> _Exercise_
Among the records, which lines include "given"? List them.
□ □ □ □
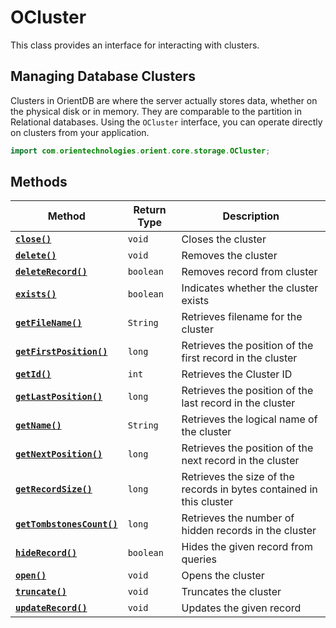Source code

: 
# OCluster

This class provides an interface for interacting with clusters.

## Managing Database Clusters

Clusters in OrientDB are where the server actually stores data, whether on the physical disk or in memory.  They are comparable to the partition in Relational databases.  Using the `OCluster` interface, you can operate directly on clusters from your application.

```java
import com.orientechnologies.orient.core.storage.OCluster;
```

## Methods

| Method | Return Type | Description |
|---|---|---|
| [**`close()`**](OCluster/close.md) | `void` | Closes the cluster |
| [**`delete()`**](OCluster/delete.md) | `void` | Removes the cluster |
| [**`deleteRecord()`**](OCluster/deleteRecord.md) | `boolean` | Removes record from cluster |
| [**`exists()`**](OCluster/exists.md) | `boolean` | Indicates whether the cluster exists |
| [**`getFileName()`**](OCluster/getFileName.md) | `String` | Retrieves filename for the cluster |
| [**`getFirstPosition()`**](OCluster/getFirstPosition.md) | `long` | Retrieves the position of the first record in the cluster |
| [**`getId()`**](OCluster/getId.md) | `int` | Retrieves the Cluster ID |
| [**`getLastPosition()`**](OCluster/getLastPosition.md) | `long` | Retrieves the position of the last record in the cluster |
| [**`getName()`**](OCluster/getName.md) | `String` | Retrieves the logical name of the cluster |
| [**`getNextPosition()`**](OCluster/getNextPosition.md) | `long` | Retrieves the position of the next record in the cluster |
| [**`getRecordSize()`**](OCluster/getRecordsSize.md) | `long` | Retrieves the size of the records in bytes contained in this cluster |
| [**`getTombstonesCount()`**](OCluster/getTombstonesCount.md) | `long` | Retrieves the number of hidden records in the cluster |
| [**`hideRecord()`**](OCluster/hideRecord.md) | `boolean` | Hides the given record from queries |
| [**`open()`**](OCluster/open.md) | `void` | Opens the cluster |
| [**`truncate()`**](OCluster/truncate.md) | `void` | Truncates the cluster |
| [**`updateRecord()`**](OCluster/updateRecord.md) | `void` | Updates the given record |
□ □ □ □
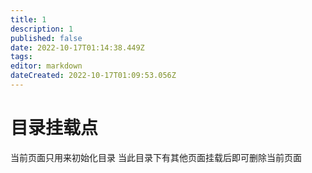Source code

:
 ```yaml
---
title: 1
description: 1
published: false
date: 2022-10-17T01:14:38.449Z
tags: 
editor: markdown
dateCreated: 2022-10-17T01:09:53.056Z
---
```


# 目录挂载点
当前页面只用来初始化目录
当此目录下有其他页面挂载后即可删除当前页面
□ □ □ □
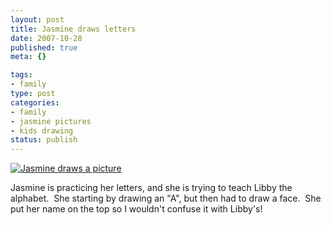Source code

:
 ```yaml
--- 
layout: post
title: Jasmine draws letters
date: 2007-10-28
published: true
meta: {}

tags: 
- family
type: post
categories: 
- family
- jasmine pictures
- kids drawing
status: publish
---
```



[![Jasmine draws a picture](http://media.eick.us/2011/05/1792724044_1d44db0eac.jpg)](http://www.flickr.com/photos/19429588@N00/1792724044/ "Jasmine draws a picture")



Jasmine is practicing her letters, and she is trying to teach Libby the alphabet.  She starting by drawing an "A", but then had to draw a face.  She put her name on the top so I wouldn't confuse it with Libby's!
□ □ □ □
> _Result for this task_
| [**`hideRecord()`**](OCluster/hideRecord.md) | `boolean` | Hides the given record from queries |
| [**`updateRecord()`**](OCluster/updateRecord.md) | `void` | Updates the given record |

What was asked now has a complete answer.